News: Metaworks
Pocket Doctor
by Virginia Beaton
March 12, 2002, The Chronicle-Herald
DR. DENNIS BOWIE calls his Palm hand-held computer his "peripheral brain.
"I came to the hospital without it one day and I felt lost," jokes Bowie, a respirologist at Queen Elizabeth II Health Sciences Centre in Halifax.
Bowie and his colleagues in the respirology clinic are all avid users of Palm technology and, in particular, a series of health-care applications developed for Palm Canada by Metaworks Inc., a Halifax software company.
"We create applications to help doctors with their daily routines," says Christopher Hachey, Metaworks' executive vice-president.
Hachey said the firm began working on the applications about a year and a half ago.
"It was a fluke," he remembers, saying their other projects ranged from data collection and management for a large food broker to a MetaGuide for the Atlantic Film Festival.
"Now it's become part of our core business."
Doctors are taking up hand-held computers in ever-increasing numbers, says Hachey. Quoting a study by the Canadian Medical Association, he says "something like 25 per cent of doctors under age 35 have used one."
He said it's estimated the shortage of family doctors and other physicians will become more acute over the next decade. The rest will be under heavy pressure and he predicts they'll be grateful for wireless technology like Palm which, he believes, will help streamline and speed up the workload, adding "it's consistent, speedy and cost-effective."
Instead of a time-consuming search through reference books for data on prescription drugs or other medical treatment, information retrieval is instantaneous with the Palm, plus the appropriate Metaworks application.
"The biggest asset of the hand-held technology is the time," says Hachey, adding the various applications can do anything from calculating blood-gas values to carrying entire patient histories.
"The power of the tool is that it's a computer in your hand."
Metaworks uses Mantis, its original product, to create a selection of calculators, analysis engines and reference tools as applications for health professionals.
The applications include Apache II Version 2.0, a scoring method measuring the severity of an illness in very sick patients; Top Flow Version 1.0, which allows quick calculation of cardiac outputs for a range of cardiac indexes using the patient's height and weight; and Respirology Version 1.0, a data collection tool that helps select patients for research study.
Metaworks is also working on a medical dictionary and a pharmaceutical company has asked it to develop a drug interaction application. "There are so many new drugs now, it's difficult to keep up with them," Hachey observes.
He credits the Medical Society of Nova Scotia and its information-technology director, Steve Anderson, for being forward-looking in the society's approach to the new technology.
"We have a partnership with them," Hachey says. "We can ask 3,000 doctors what their needs are. It's a great test market."
Doctors use hand-helds for many purposes, but there are several topics about which they frequently make inquiries, Hachey says.
"Number one, they're requesting information on diseases. Following that is product information and next is treatment."
At first some doctors were skeptical, Hachey admits. "When I first went to see the people in the respirology department at the QEII, three out of 20 were using hand-helds."
Gradually that changed as they saw the advantages, he says. "On my second visit half the people were using them and by the third time, they all had them."
Bowie is one of those doctors. He believes Palms help staff efficiently communicate medical information about patients on the ward. It saves time scribbling notes and directions and eliminates paperwork, he says.

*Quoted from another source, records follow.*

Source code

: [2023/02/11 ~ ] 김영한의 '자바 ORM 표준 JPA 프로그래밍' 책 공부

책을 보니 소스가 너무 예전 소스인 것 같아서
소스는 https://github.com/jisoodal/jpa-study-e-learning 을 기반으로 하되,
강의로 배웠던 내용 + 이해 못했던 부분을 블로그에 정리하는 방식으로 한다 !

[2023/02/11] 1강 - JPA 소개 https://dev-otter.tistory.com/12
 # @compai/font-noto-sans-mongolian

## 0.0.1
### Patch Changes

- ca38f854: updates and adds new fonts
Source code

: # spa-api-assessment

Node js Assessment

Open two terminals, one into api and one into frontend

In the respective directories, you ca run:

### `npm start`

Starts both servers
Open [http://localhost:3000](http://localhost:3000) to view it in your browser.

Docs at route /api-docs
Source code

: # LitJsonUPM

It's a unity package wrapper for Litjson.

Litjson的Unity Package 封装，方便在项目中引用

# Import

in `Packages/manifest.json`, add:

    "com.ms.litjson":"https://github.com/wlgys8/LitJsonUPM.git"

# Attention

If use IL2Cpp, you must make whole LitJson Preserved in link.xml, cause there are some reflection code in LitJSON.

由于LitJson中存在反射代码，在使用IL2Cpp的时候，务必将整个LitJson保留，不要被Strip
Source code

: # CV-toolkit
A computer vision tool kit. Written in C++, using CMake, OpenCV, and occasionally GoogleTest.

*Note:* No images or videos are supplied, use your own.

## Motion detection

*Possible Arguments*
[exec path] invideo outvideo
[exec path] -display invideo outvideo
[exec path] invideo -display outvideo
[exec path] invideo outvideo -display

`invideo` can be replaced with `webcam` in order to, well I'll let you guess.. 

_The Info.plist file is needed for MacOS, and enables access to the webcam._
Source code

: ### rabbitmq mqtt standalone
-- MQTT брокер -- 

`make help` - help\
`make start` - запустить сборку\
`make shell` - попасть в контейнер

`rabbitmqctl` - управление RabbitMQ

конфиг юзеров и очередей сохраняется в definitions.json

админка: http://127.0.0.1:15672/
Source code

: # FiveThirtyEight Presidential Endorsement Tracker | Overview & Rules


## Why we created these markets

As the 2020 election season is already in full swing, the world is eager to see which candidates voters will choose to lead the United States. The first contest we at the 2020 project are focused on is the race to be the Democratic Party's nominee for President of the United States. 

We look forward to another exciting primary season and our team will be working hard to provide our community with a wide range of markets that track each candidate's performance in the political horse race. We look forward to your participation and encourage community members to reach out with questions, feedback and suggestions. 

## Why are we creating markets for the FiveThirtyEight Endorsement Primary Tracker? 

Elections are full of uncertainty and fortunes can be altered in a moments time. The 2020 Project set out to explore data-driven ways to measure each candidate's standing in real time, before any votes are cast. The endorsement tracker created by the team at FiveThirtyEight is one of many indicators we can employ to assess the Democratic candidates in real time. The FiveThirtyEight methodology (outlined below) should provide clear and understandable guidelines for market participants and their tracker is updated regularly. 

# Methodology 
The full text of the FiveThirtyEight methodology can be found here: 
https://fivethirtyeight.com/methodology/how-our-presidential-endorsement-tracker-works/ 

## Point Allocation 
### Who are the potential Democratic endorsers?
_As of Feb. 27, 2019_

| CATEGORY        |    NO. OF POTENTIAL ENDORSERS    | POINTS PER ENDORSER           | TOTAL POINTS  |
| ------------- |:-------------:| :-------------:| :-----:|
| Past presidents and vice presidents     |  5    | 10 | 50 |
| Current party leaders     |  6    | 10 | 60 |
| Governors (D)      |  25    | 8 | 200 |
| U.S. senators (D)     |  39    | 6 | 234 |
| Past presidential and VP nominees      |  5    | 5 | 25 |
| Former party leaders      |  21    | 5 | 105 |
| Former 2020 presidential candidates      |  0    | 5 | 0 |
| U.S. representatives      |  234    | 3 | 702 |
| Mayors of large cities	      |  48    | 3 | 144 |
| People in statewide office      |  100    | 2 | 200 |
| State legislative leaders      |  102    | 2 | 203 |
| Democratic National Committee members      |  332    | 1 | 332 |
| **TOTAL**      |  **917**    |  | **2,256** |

"I used to carry file cards and I still do," says Bowie, pulling a small stack of three-by-five cards out of his pocket.
"But with the Palm, I can carry so much more information."
One important function has been that with Palms, respirology staff can quickly collect data to help them select patients for clinical trials.
"So if we're doing drug trials, I automatically put it in and it loads to a program on the computer," says Bowie.
It's also easier now to assess the chance of risky drug interactions. "For instance, people who have had lung transplants are taking lots of drugs. We have to check their prescriptions to make sure there will not be any cross-reactions."
Before, Bowie would use a hefty reference book called the Compendium of Pharmaceuticals and Specialties. Now he gets the required data quickly and efficiently through his Palm.
The Palm even reminds Bowie to make phone calls at certain times ("I can set it with an alarm to go off") or check a patient's progress.
Since he began using the Palm, Bowie has gone from being what he calls "a neophyte" at wireless technology to being a daily user "but I'm probably using only half the capacity that I could," he speculates.
"I carry it with me all day and don't put it down until I go to sleep at night. . . . I carry it on weekends, to a hockey game even."
Bowie predicts the trend toward using wireless technology will increase, both for doctors in private practice and at hospitals.
"I'd say that in 10 years' time, every doctor will have one in his or her pocket."